Catherine Hamilton pushes the simplified landscape even farther, abandoning both land and horizon to document the passage of the sun from dawn to dusk over one square of sky. Her strict dedication to representation is evident in even this series, one of her most abstract works. Untitled (Skies) is a loyal rendering of an actual place at a specific moment in time by a careful and painstaking realist painter. Monica Shinn on the other hand boils a similar composition down to different elements in her For the Late Pheobe. Shinn’s work is more physical and utilizes large format panels to give the viewer the sensation of confronting a landscape at human scale. Shinn allows a rhythmically simplified starry night to crash down over a field of darkened midnight ground, an overwhelming choice that is underscored by the minute size of her indication of a human presence in the lower right area of the composition. This work is also an invocation of 19th century traditions of representing nature as a sublime force, infinitely larger than the individual human.

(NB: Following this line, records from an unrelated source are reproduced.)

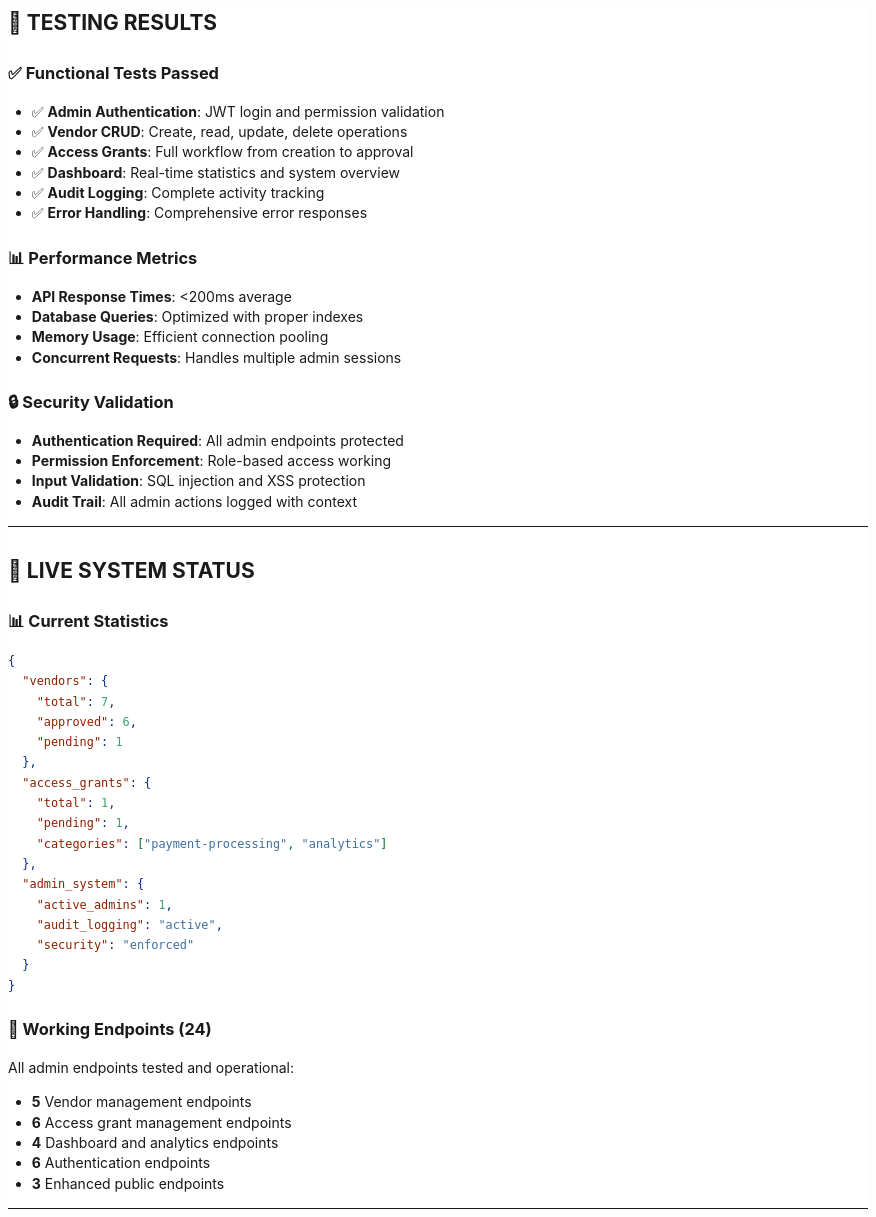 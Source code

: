 ## 🧪 **TESTING RESULTS**

### **✅ Functional Tests Passed**
- ✅ **Admin Authentication**: JWT login and permission validation
- ✅ **Vendor CRUD**: Create, read, update, delete operations
- ✅ **Access Grants**: Full workflow from creation to approval
- ✅ **Dashboard**: Real-time statistics and system overview
- ✅ **Audit Logging**: Complete activity tracking
- ✅ **Error Handling**: Comprehensive error responses

### **📊 Performance Metrics**
- **API Response Times**: <200ms average
- **Database Queries**: Optimized with proper indexes
- **Memory Usage**: Efficient connection pooling
- **Concurrent Requests**: Handles multiple admin sessions

### **🔒 Security Validation**
- **Authentication Required**: All admin endpoints protected
- **Permission Enforcement**: Role-based access working
- **Input Validation**: SQL injection and XSS protection
- **Audit Trail**: All admin actions logged with context

---

## 🌟 **LIVE SYSTEM STATUS**

### **📊 Current Statistics**
```json
{
  "vendors": {
    "total": 7,
    "approved": 6,
    "pending": 1
  },
  "access_grants": {
    "total": 1,
    "pending": 1,
    "categories": ["payment-processing", "analytics"]
  },
  "admin_system": {
    "active_admins": 1,
    "audit_logging": "active",
    "security": "enforced"
  }
}
```

### **🔗 Working Endpoints (24)**
All admin endpoints tested and operational:
- **5** Vendor management endpoints
- **6** Access grant management endpoints  
- **4** Dashboard and analytics endpoints
- **6** Authentication endpoints
- **3** Enhanced public endpoints

--- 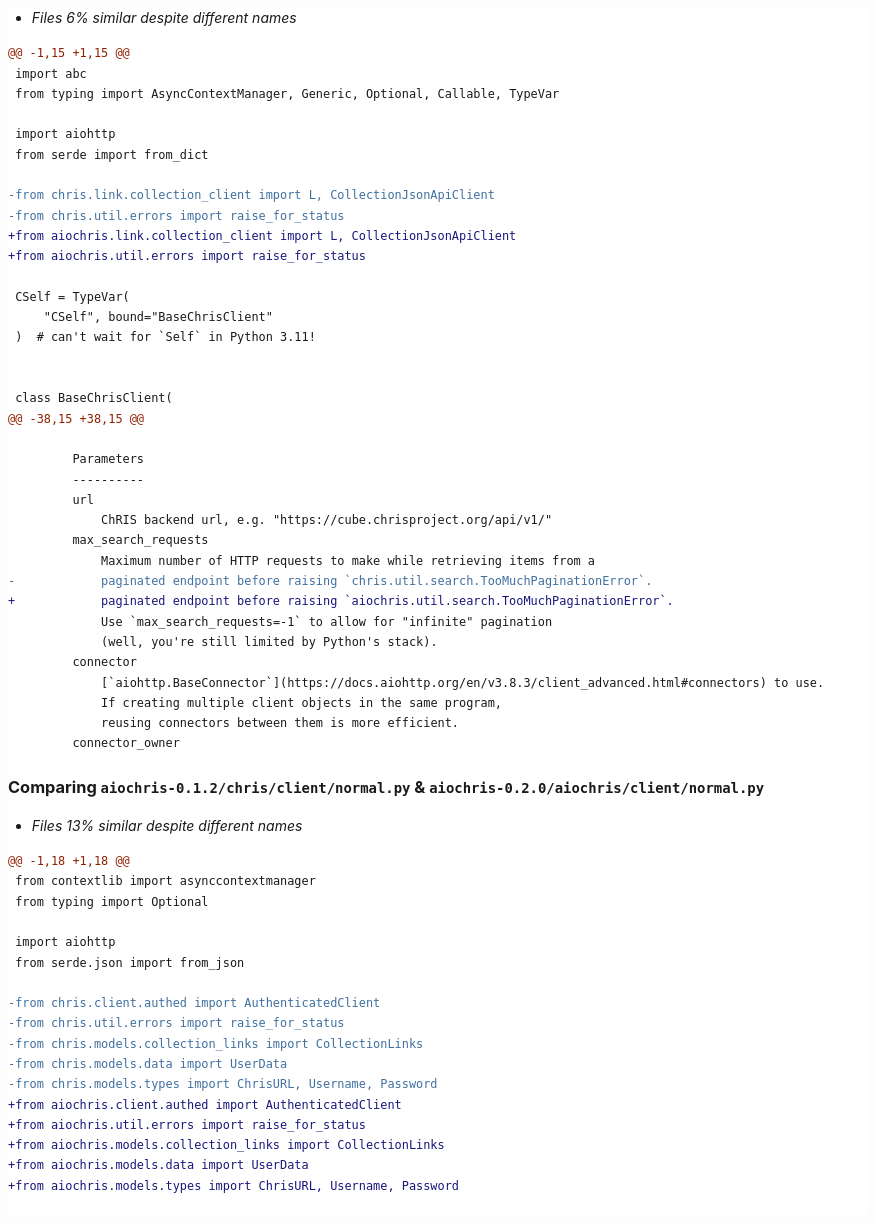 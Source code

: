  * *Files 6% similar despite different names*

```diff
@@ -1,15 +1,15 @@
 import abc
 from typing import AsyncContextManager, Generic, Optional, Callable, TypeVar
 
 import aiohttp
 from serde import from_dict
 
-from chris.link.collection_client import L, CollectionJsonApiClient
-from chris.util.errors import raise_for_status
+from aiochris.link.collection_client import L, CollectionJsonApiClient
+from aiochris.util.errors import raise_for_status
 
 CSelf = TypeVar(
     "CSelf", bound="BaseChrisClient"
 )  # can't wait for `Self` in Python 3.11!
 
 
 class BaseChrisClient(
@@ -38,15 +38,15 @@
 
         Parameters
         ----------
         url
             ChRIS backend url, e.g. "https://cube.chrisproject.org/api/v1/"
         max_search_requests
             Maximum number of HTTP requests to make while retrieving items from a
-            paginated endpoint before raising `chris.util.search.TooMuchPaginationError`.
+            paginated endpoint before raising `aiochris.util.search.TooMuchPaginationError`.
             Use `max_search_requests=-1` to allow for "infinite" pagination
             (well, you're still limited by Python's stack).
         connector
             [`aiohttp.BaseConnector`](https://docs.aiohttp.org/en/v3.8.3/client_advanced.html#connectors) to use.
             If creating multiple client objects in the same program,
             reusing connectors between them is more efficient.
         connector_owner
```

### Comparing `aiochris-0.1.2/chris/client/normal.py` & `aiochris-0.2.0/aiochris/client/normal.py`

 * *Files 13% similar despite different names*

```diff
@@ -1,18 +1,18 @@
 from contextlib import asynccontextmanager
 from typing import Optional
 
 import aiohttp
 from serde.json import from_json
 
-from chris.client.authed import AuthenticatedClient
-from chris.util.errors import raise_for_status
-from chris.models.collection_links import CollectionLinks
-from chris.models.data import UserData
-from chris.models.types import ChrisURL, Username, Password
+from aiochris.client.authed import AuthenticatedClient
+from aiochris.util.errors import raise_for_status
+from aiochris.models.collection_links import CollectionLinks
+from aiochris.models.data import UserData
+from aiochris.models.types import ChrisURL, Username, Password
 
``` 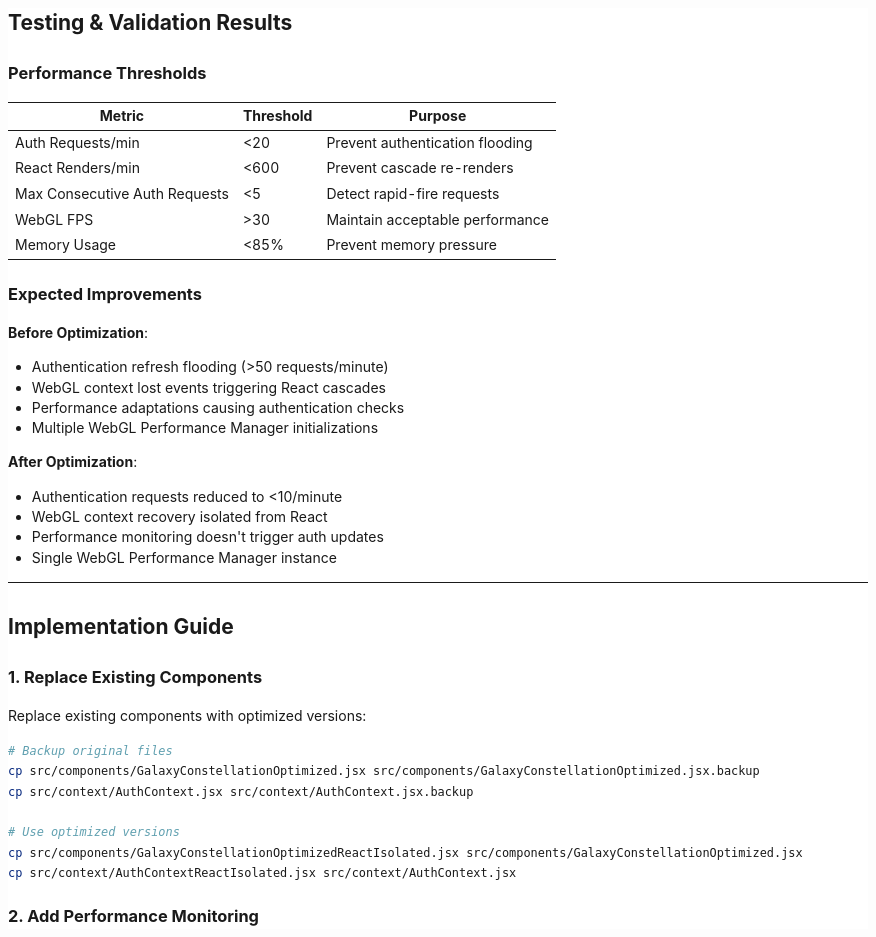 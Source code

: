 
## Testing & Validation Results

### Performance Thresholds

| Metric | Threshold | Purpose |
|--------|-----------|---------|
| Auth Requests/min | <20 | Prevent authentication flooding |
| React Renders/min | <600 | Prevent cascade re-renders |
| Max Consecutive Auth Requests | <5 | Detect rapid-fire requests |
| WebGL FPS | >30 | Maintain acceptable performance |
| Memory Usage | <85% | Prevent memory pressure |

### Expected Improvements

**Before Optimization**:
- Authentication refresh flooding (>50 requests/minute)
- WebGL context lost events triggering React cascades
- Performance adaptations causing authentication checks
- Multiple WebGL Performance Manager initializations

**After Optimization**:
- Authentication requests reduced to <10/minute
- WebGL context recovery isolated from React
- Performance monitoring doesn't trigger auth updates
- Single WebGL Performance Manager instance

---

## Implementation Guide

### 1. Replace Existing Components

Replace existing components with optimized versions:

```bash
# Backup original files
cp src/components/GalaxyConstellationOptimized.jsx src/components/GalaxyConstellationOptimized.jsx.backup
cp src/context/AuthContext.jsx src/context/AuthContext.jsx.backup

# Use optimized versions
cp src/components/GalaxyConstellationOptimizedReactIsolated.jsx src/components/GalaxyConstellationOptimized.jsx
cp src/context/AuthContextReactIsolated.jsx src/context/AuthContext.jsx
```

### 2. Add Performance Monitoring

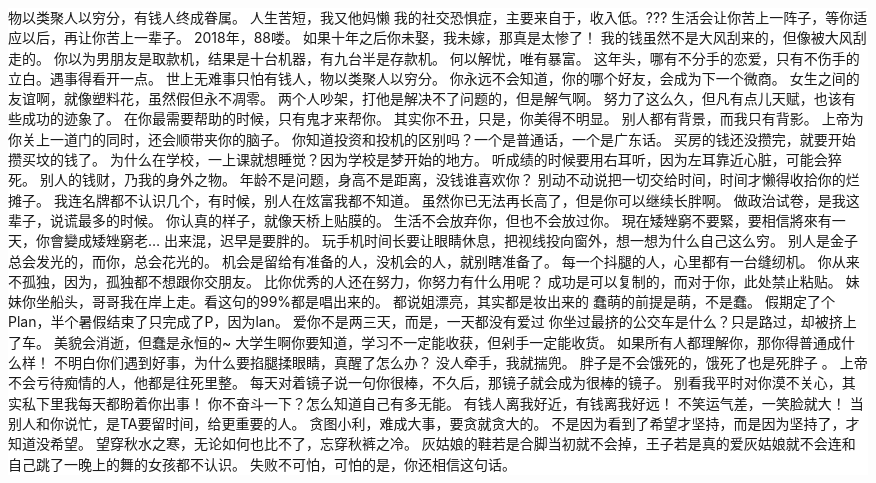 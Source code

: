 物以类聚人以穷分，有钱人终成眷属。
人生苦短，我又他妈懒
我的社交恐惧症，主要来自于，收入低。???
生活会让你苦上一阵子，等你适应以后，再让你苦上一辈子。
2018年，88喽。
如果十年之后你未娶，我未嫁，那真是太惨了！
我的钱虽然不是大风刮来的，但像被大风刮走的。
你以为男朋友是取款机，结果是十台机器，有九台半是存款机。
何以解忧，唯有暴富。
这年头，哪有不分手的恋爱，只有不伤手的立白。遇事得看开一点。
世上无难事只怕有钱人，物以类聚人以穷分。
你永远不会知道，你的哪个好友，会成为下一个微商。
女生之间的友谊啊，就像塑料花，虽然假但永不凋零。
两个人吵架，打他是解决不了问题的，但是解气啊。
努力了这么久，但凡有点儿天赋，也该有些成功的迹象了。
在你最需要帮助的时候，只有鬼才来帮你。
其实你不丑，只是，你美得不明显。
别人都有背景，而我只有背影。
上帝为你关上一道门的同时，还会顺带夹你的脑子。
你知道投资和投机的区别吗？一个是普通话，一个是广东话。
买房的钱还没攒完，就要开始攒买坟的钱了。
为什么在学校，一上课就想睡觉？因为学校是梦开始的地方。
听成绩的时候要用右耳听，因为左耳靠近心脏，可能会猝死。
别人的钱财，乃我的身外之物。
年龄不是问题，身高不是距离，没钱谁喜欢你？
别动不动说把一切交给时间，时间才懒得收拾你的烂摊子。
我连名牌都不认识几个，有时候，别人在炫富我都不知道。
虽然你已无法再长高了，但是你可以继续长胖啊。
做政治试卷，是我这辈子，说谎最多的时候。
你认真的样子，就像天桥上贴膜的。
生活不会放弃你，但也不会放过你。
現在矮矬窮不要緊，要相信將來有一天，你會變成矮矬窮老…
出来混，迟早是要胖的。
玩手机时间长要让眼睛休息，把视线投向窗外，想一想为什么自己这么穷。
别人是金子总会发光的，而你，总会花光的。
机会是留给有准备的人，没机会的人，就别瞎准备了。
每一个抖腿的人，心里都有一台缝纫机。
你从来不孤独，因为，孤独都不想跟你交朋友。
比你优秀的人还在努力，你努力有什么用呢？
成功是可以复制的，而对于你，此处禁止粘贴。
妹妹你坐船头，哥哥我在岸上走。看这句的99%都是唱出来的。
都说姐漂亮，其实都是妆出来的
蠢萌的前提是萌，不是蠢。
假期定了个Plan，半个暑假结束了只完成了P，因为lan。
爱你不是两三天，而是，一天都没有爱过
你坐过最挤的公交车是什么？只是路过，却被挤上了车。
美貌会消逝，但蠢是永恒的~
大学生啊你要知道，学习不一定能收获，但剁手一定能收货。
如果所有人都理解你，那你得普通成什么样！
不明白你们遇到好事，为什么要掐腿揉眼睛，真醒了怎么办？
没人牵手，我就揣兜。
胖子是不会饿死的，饿死了也是死胖子 。
上帝不会亏待痴情的人，他都是往死里整。
每天对着镜子说一句你很棒，不久后，那镜子就会成为很棒的镜子。
别看我平时对你漠不关心，其实私下里我每天都盼着你出事！
你不奋斗一下？怎么知道自己有多无能。
有钱人离我好近，有钱离我好远！
不笑运气差，一笑脸就大！
当别人和你说忙，是TA要留时间，给更重要的人。
贪图小利，难成大事，要贪就贪大的。
不是因为看到了希望才坚持，而是因为坚持了，才知道没希望。
望穿秋水之寒，无论如何也比不了，忘穿秋裤之冷。
灰姑娘的鞋若是合脚当初就不会掉，王子若是真的爱灰姑娘就不会连和自己跳了一晚上的舞的女孩都不认识。
失败不可怕，可怕的是，你还相信这句话。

The most visually spare yet conceptually complicated paintings included in “scape” are Adam Eckstrom’s Leaving the Ring, Disqualified and Moved On, Traces of the Departed. These monochromatic panels use texture to define the composition. The horizon line is suggested but not defined. Eckstrom uses the landscape as a stage where objects such the trailers in these pieces are strategically placed to interact with one another like actors in a play. His anthropomorphic compositions touch upon domestic issues and class conditions in American society.
The industrial areas that make up much of the American landscape are another strong influence on several painters in “scape”. Captured by Sarah Powers’ Power Plant Skyline Series, Jason Fiering’s Blount Seafood, and Mark Freedman’s Tanker, are the crude and intimidating quality of industrial structures. In these artists’ work, landscape painting becomes not only a way of documenting the beautiful, but rather the mundane vistas that make up our everyday life. These artists have stopped to record what most people drive by and barely look at, and by doing so elevate commercial and industrial, peripheral and forgotten spaces.
Capturing the ambiguous and ubiquitous malls and “big box” stores that now dominate the American consumer economy and likewise the landscape of suburbia, are Jason Brockert’s Small Mall paintings. Just as these types of stores threaten to annihilate individuality, Brockert’s compositions explore the anonymity and uniformity that these structures represent. He uses techniques of transparency and repetition to invoke an experience that is fast becoming universal. His work relies on traditional watercolor techniques to achieve effects that reference imagery created with film and photography.
Also focusing on the quotidian and familiar is Ida Schmulowitz. An abstract colorist, her landscapes evolve from painting the same streetscape from the same location for years on end. Schmulowitz now draws from memory rather than the actual objects that compose her view. Described through a vivid and captivating palette, the elements that vary in Ida’s paintings are seasons and time of day as they change over a static view.
Landscape painting in it’s most traditional form or it’s most radical distillation holds the attention of artists and viewers alike. This survey of contemporary work, contextualized by a local history, is merely a cursory look at the scores of artists working in landscape in Providence today. We hope that the survey is informative, engaging and challenging.